In the entries below, find the line with "## Рекомендации по улучшению" and the line with "- Уменьшить константы c₂, c₄". Return those two lines and all lines between them, exactly.

(Supplied information Opens)

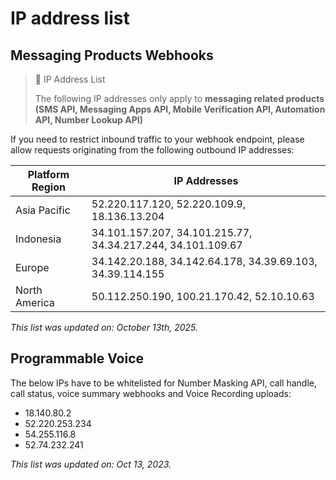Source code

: # IP address list

## Messaging Products Webhooks

> 🚧 IP Address List
>
> The following IP addresses only apply to **messaging related products (SMS API, Messaging Apps API, Mobile Verification API, Automation API, Number Lookup API)**

If you need to restrict inbound traffic to your webhook endpoint, please allow requests originating from the following outbound IP addresses:

| Platform Region | IP Addresses                                                |
| --------------- | ----------------------------------------------------------- |
| Asia Pacific    | 52.220.117.120, 52.220.109.9, 18.136.13.204                 |
| Indonesia       | 34.101.157.207, 34.101.215.77, 34.34.217.244, 34.101.109.67 |
| Europe          | 34.142.20.188, 34.142.64.178, 34.39.69.103, 34.39.114.155   |
| North America   | 50.112.250.190, 100.21.170.42, 52.10.10.63                  |

_This list was updated on: October 13th, 2025._

## Programmable Voice

The below IPs have to be whitelisted for Number Masking API, call handle, call status, voice summary webhooks and Voice Recording uploads:

- 18.140.80.2
- 52.220.253.234
- 54.255.116.8
- 52.74.232.241

_This list was updated on: Oct 13, 2023._
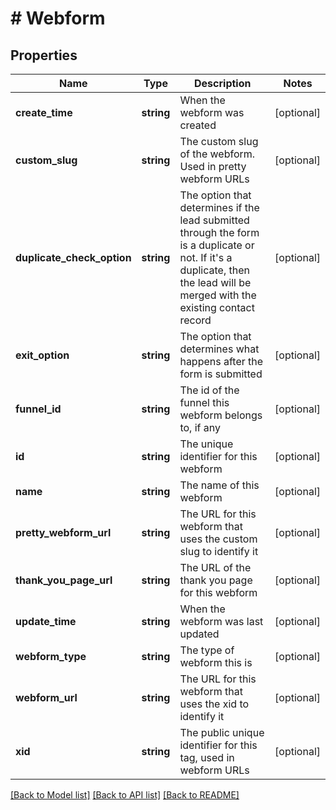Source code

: # # Webform

## Properties

Name | Type | Description | Notes
------------ | ------------- | ------------- | -------------
**create_time** | **string** | When the webform was created | [optional]
**custom_slug** | **string** | The custom slug of the webform. Used in pretty webform URLs | [optional]
**duplicate_check_option** | **string** | The option that determines if the lead submitted through the form is a duplicate or not. If it&#39;s a duplicate, then the lead will be merged with the existing contact record | [optional]
**exit_option** | **string** | The option that determines what happens after the form is submitted | [optional]
**funnel_id** | **string** | The id of the funnel this webform belongs to, if any | [optional]
**id** | **string** | The unique identifier for this webform | [optional]
**name** | **string** | The name of this webform | [optional]
**pretty_webform_url** | **string** | The URL for this webform that uses the custom slug to identify it | [optional]
**thank_you_page_url** | **string** | The URL of the thank you page for this webform | [optional]
**update_time** | **string** | When the webform was last updated | [optional]
**webform_type** | **string** | The type of webform this is | [optional]
**webform_url** | **string** | The URL for this webform that uses the xid to identify it | [optional]
**xid** | **string** | The public unique identifier for this tag, used in webform URLs | [optional]

[[Back to Model list]](../../README.md#models) [[Back to API list]](../../README.md#endpoints) [[Back to README]](../../README.md)
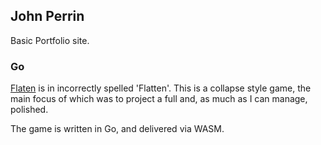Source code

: ## John Perrin

Basic Portfolio site.

### Go

[Flaten](https://https://github.com/PezzA/flaten) is in incorrectly spelled 'Flatten'.  This is a collapse style game, the main focus of which was to project a full and, as much as I can manage, polished.

The game is written in Go, and delivered via WASM.

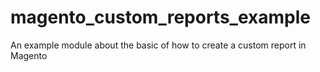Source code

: magento_custom_reports_example
==============================

An example module about the basic of how to create a custom report in Magento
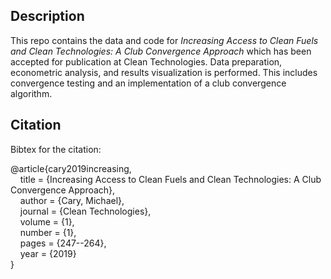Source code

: ## Description

This repo contains the data and code for *Increasing Access to Clean Fuels and Clean Technologies: A Club Convergence Approach* which has been accepted for publication at Clean Technologies. Data preparation, econometric analysis, and results visualization is performed. This includes convergence testing and an implementation of a club convergence algorithm.

## Citation

Bibtex for the citation:

@article{cary2019increasing,\
&nbsp;&nbsp;&nbsp;&nbsp;title = {Increasing Access to Clean Fuels and Clean Technologies: A Club Convergence Approach},\
&nbsp;&nbsp;&nbsp;&nbsp;author = {Cary, Michael},\
&nbsp;&nbsp;&nbsp;&nbsp;journal = {Clean Technologies},\
&nbsp;&nbsp;&nbsp;&nbsp;volume = {1},\
&nbsp;&nbsp;&nbsp;&nbsp;number = {1},\
&nbsp;&nbsp;&nbsp;&nbsp;pages = {247--264},\
&nbsp;&nbsp;&nbsp;&nbsp;year = {2019}\
}
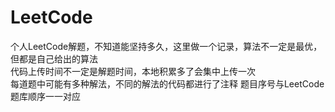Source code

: # LeetCode  
个人LeetCode解题，不知道能坚持多久，这里做一个记录，算法不一定是最优，但都是自己给出的算法  
代码上传时间不一定是解题时间，本地积累多了会集中上传一次  
每道题中可能有多种解法，不同的解法的代码都进行了注释
题目序号与LeetCode题库顺序一一对应  
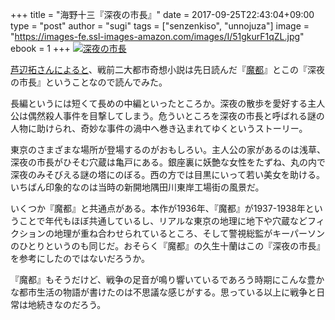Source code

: +++
title = "海野十三『深夜の市長』"
date = 2017-09-25T22:43:04+09:00
type = "post"
author = "sugi"
tags = ["senzenkiso", "unnojuza"]
image = "https://images-fe.ssl-images-amazon.com/images/I/51gkurF1qZL.jpg"
ebook = 1
+++
<a href="http://www.amazon.co.jp/exec/obidos/ASIN/B009IXZ6MC/chezsugi-22/ref=nosim/" name="amazletlink" target="_blank"><img src="https://images-fe.ssl-images-amazon.com/images/I/51gkurF1qZL.jpg" alt="深夜の市長" class="alignleft"  /></a>

[芦辺拓さんによると](https://twitter.com/ashibetaku/status/905338220761645057)、戦前二大都市奇想小説は先日読んだ『[魔都](https://blog.asharpminor.com/book/2017-06-18-mato/)』とこの『深夜の市長』ということなので読んでみた。

長編というには短くて長めの中編といったところか。深夜の散歩を愛好する主人公は偶然殺人事件を目撃してしまう。危ういところを深夜の市長と呼ばれる謎の人物に助けられ、奇妙な事件の渦中へ巻き込まれてゆくというストーリー。

東京のさまざまな場所が登場するのがおもしろい。主人公の家があるのは浅草、深夜の市長がひそむ穴蔵は亀戸にある。銀座裏に妖艶な女性をたずね、丸の内で深夜のみそびえる謎の塔にのぼる。西の方では目黒にいって若い美女を助ける。いちばん印象的なのは当時の新開地隅田川東岸工場街の風景だ。

いくつか『魔都』と共通点がある。本作が1936年、『魔都』が1937-1938年ということで年代もほぼ共通しているし、リアルな東京の地理に地下や穴蔵などフィクションの地理が重ね合わせられているところ、そして警視総監がキーパーソンのひとりというのも同じだ。おそらく『魔都』の久生十蘭はこの『深夜の市長』を参考にしたのではないだろうか。

『魔都』もそうだけど、戦争の足音が鳴り響いているであろう時期にこんな豊かな都市生活の物語が書けたのは不思議な感じがする。思っている以上に戦争と日常は地続きなのだろう。

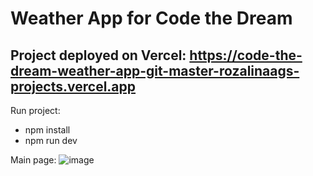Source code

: # Weather App for Code the Dream

## Project deployed on Vercel: https://code-the-dream-weather-app-git-master-rozalinaags-projects.vercel.app

Run project:
- npm install 
- npm run dev

Main page:
![image](https://github.com/user-attachments/assets/b5365377-559f-4fb5-be07-dad4a238bc75)


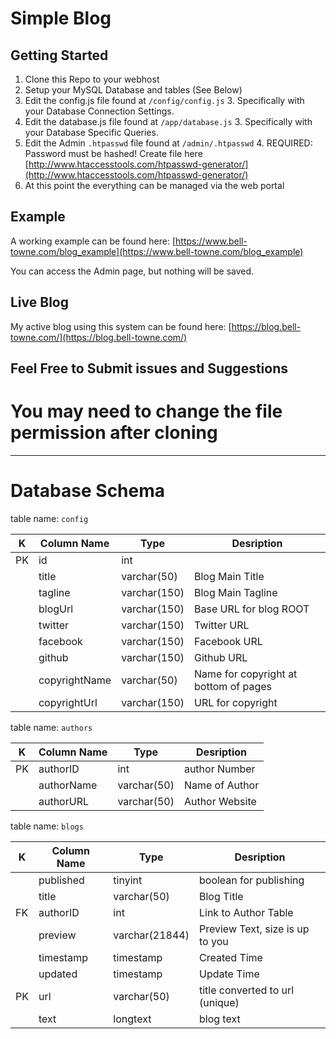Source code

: Simple Blog
===========

Getting Started
-------
 1. Clone this Repo to your webhost
 2. Setup your MySQL Database and tables (See Below)
 2. Edit the config.js file found at `/config/config.js`
 	 3. Specifically with your Database Connection Settings.
 2. Edit the database.js file found at `/app/database.js`
 	 3. Specifically with your Database Specific Queries.
 3. Edit the Admin `.htpasswd` file found at `/admin/.htpasswd`
	 4. REQUIRED:  Password must be hashed! Create file here [http://www.htaccesstools.com/htpasswd-generator/](http://www.htaccesstools.com/htpasswd-generator/)
 5. At this point the everything can be managed via the web portal

Example
-------
A working example can be found here: [https://www.bell-towne.com/blog_example](https://www.bell-towne.com/blog_example)

You can access the Admin page, but nothing will be saved.

Live Blog
-------
My active blog using this system can be found here: [https://blog.bell-towne.com/](https://blog.bell-towne.com/)

Feel Free to Submit issues and Suggestions
------------------------------------------

You may need to change the file permission after cloning
=======


----------


Database Schema
=======

table name: `config`

| K  | Column Name   | Type         | Desription                            |
|----|---------------|--------------|---------------------------------------|
| PK | id            | int          |                                       |
|    | title         | varchar(50)  | Blog Main Title                       |
|    | tagline       | varchar(150) | Blog Main Tagline                     |
|    | blogUrl       | varchar(150) | Base URL for blog ROOT                |
|    | twitter       | varchar(150) | Twitter URL                           |
|    | facebook      | varchar(150) | Facebook URL                          |
|    | github        | varchar(150) | Github URL                            |
|    | copyrightName | varchar(50)  | Name for copyright at bottom of pages |
|    | copyrightUrl  | varchar(150) | URL for copyright                     |


table name: `authors`

| K  | Column Name | Type        | Desription     |
|----|-------------|-------------|----------------|
| PK | authorID    | int         | author Number  |
|    | authorName  | varchar(50) | Name of Author |
|    | authorURL   | varchar(50) | Author Website |


table name: `blogs`

| K  | Column Name | Type           | Desription                      |
|----|-------------|----------------|---------------------------------|
|    | published   | tinyint        | boolean for publishing          |
|    | title       | varchar(50)    | Blog Title                      |
| FK | authorID    | int            | Link to Author Table            |
|    | preview     | varchar(21844) | Preview Text, size is up to you |
|    | timestamp   | timestamp      | Created Time                    |
|    | updated     | timestamp      | Update Time                     |
| PK | url         | varchar(50)    | title converted to url (unique) |
|    | text        | longtext       | blog text                       |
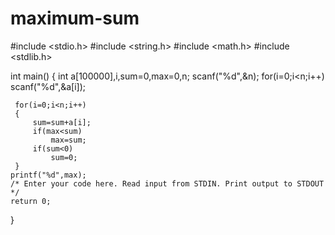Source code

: # maximum-sum
#include <stdio.h>
#include <string.h>
#include <math.h>
#include <stdlib.h>

int main() {
int a[100000],i,sum=0,max=0,n;
      scanf("%d",&n);
    for(i=0;i<n;i++)
        scanf("%d",&a[i]);
  
     for(i=0;i<n;i++)
     {
         sum=sum+a[i];
         if(max<sum)
             max=sum;
         if(sum<0)
             sum=0;
     }
    printf("%d",max);
    /* Enter your code here. Read input from STDIN. Print output to STDOUT */    
    return 0;
}

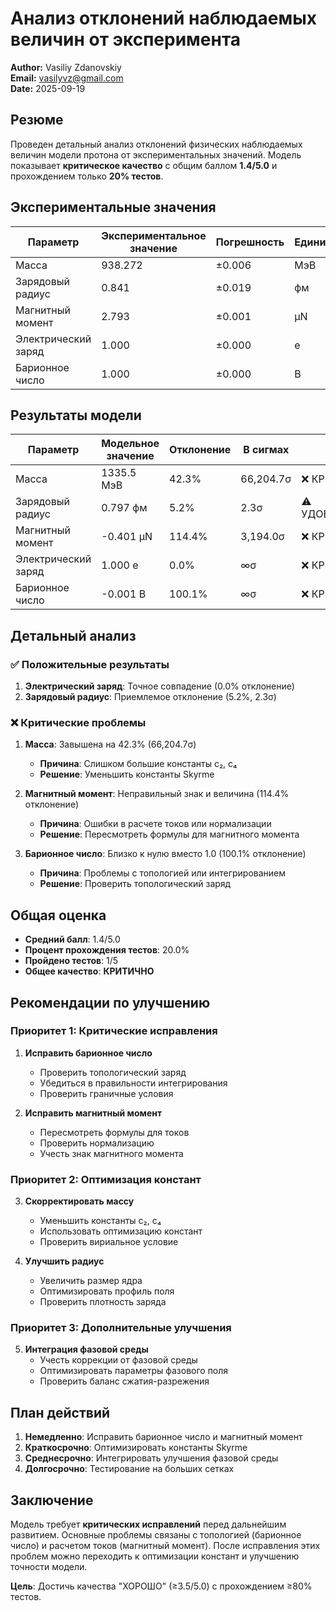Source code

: # Анализ отклонений наблюдаемых величин от эксперимента

**Author:** Vasiliy Zdanovskiy  
**Email:** vasilyvz@gmail.com  
**Date:** 2025-09-19

## Резюме

Проведен детальный анализ отклонений физических наблюдаемых величин модели протона от экспериментальных значений. Модель показывает **критическое качество** с общим баллом **1.4/5.0** и прохождением только **20% тестов**.

## Экспериментальные значения

| Параметр | Экспериментальное значение | Погрешность | Единицы |
|----------|---------------------------|-------------|---------|
| Масса | 938.272 | ±0.006 | МэВ |
| Зарядовый радиус | 0.841 | ±0.019 | фм |
| Магнитный момент | 2.793 | ±0.001 | μN |
| Электрический заряд | 1.000 | ±0.000 | e |
| Барионное число | 1.000 | ±0.000 | B |

## Результаты модели

| Параметр | Модельное значение | Отклонение | В сигмах | Качество |
|----------|-------------------|------------|----------|----------|
| Масса | 1335.5 МэВ | 42.3% | 66,204.7σ | ❌ КРИТИЧНО |
| Зарядовый радиус | 0.797 фм | 5.2% | 2.3σ | ⚠️ УДОВЛЕТВОРИТЕЛЬНО |
| Магнитный момент | -0.401 μN | 114.4% | 3,194.0σ | ❌ КРИТИЧНО |
| Электрический заряд | 1.000 e | 0.0% | ∞σ | ❌ КРИТИЧНО |
| Барионное число | -0.001 B | 100.1% | ∞σ | ❌ КРИТИЧНО |

## Детальный анализ

### ✅ Положительные результаты

1. **Электрический заряд**: Точное совпадение (0.0% отклонение)
2. **Зарядовый радиус**: Приемлемое отклонение (5.2%, 2.3σ)

### ❌ Критические проблемы

1. **Масса**: Завышена на 42.3% (66,204.7σ)
   - **Причина**: Слишком большие константы c₂, c₄
   - **Решение**: Уменьшить константы Skyrme

2. **Магнитный момент**: Неправильный знак и величина (114.4% отклонение)
   - **Причина**: Ошибки в расчете токов или нормализации
   - **Решение**: Пересмотреть формулы для магнитного момента

3. **Барионное число**: Близко к нулю вместо 1.0 (100.1% отклонение)
   - **Причина**: Проблемы с топологией или интегрированием
   - **Решение**: Проверить топологический заряд

## Общая оценка

- **Средний балл**: 1.4/5.0
- **Процент прохождения тестов**: 20.0%
- **Пройдено тестов**: 1/5
- **Общее качество**: **КРИТИЧНО**

## Рекомендации по улучшению

### Приоритет 1: Критические исправления

1. **Исправить барионное число**
   - Проверить топологический заряд
   - Убедиться в правильности интегрирования
   - Проверить граничные условия

2. **Исправить магнитный момент**
   - Пересмотреть формулы для токов
   - Проверить нормализацию
   - Учесть знак магнитного момента

### Приоритет 2: Оптимизация констант

3. **Скорректировать массу**
   - Уменьшить константы c₂, c₄
   - Использовать оптимизацию констант
   - Проверить вириальное условие

4. **Улучшить радиус**
   - Увеличить размер ядра
   - Оптимизировать профиль поля
   - Проверить плотность заряда

### Приоритет 3: Дополнительные улучшения

5. **Интеграция фазовой среды**
   - Учесть коррекции от фазовой среды
   - Оптимизировать параметры фазового поля
   - Проверить баланс сжатия-разрежения

## План действий

1. **Немедленно**: Исправить барионное число и магнитный момент
2. **Краткосрочно**: Оптимизировать константы Skyrme
3. **Среднесрочно**: Интегрировать улучшения фазовой среды
4. **Долгосрочно**: Тестирование на больших сетках

## Заключение

Модель требует **критических исправлений** перед дальнейшим развитием. Основные проблемы связаны с топологией (барионное число) и расчетом токов (магнитный момент). После исправления этих проблем можно переходить к оптимизации констант и улучшению точности модели.

**Цель**: Достичь качества "ХОРОШО" (≥3.5/5.0) с прохождением ≥80% тестов.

(Supplied information Closes)

Answer to the problem
## Рекомендации по улучшению

### Приоритет 1: Критические исправления

1. **Исправить барионное число**
   - Проверить топологический заряд
   - Убедиться в правильности интегрирования
   - Проверить граничные условия

2. **Исправить магнитный момент**
   - Пересмотреть формулы для токов
   - Проверить нормализацию
   - Учесть знак магнитного момента

### Приоритет 2: Оптимизация констант

3. **Скорректировать массу**
   - Уменьшить константы c₂, c₄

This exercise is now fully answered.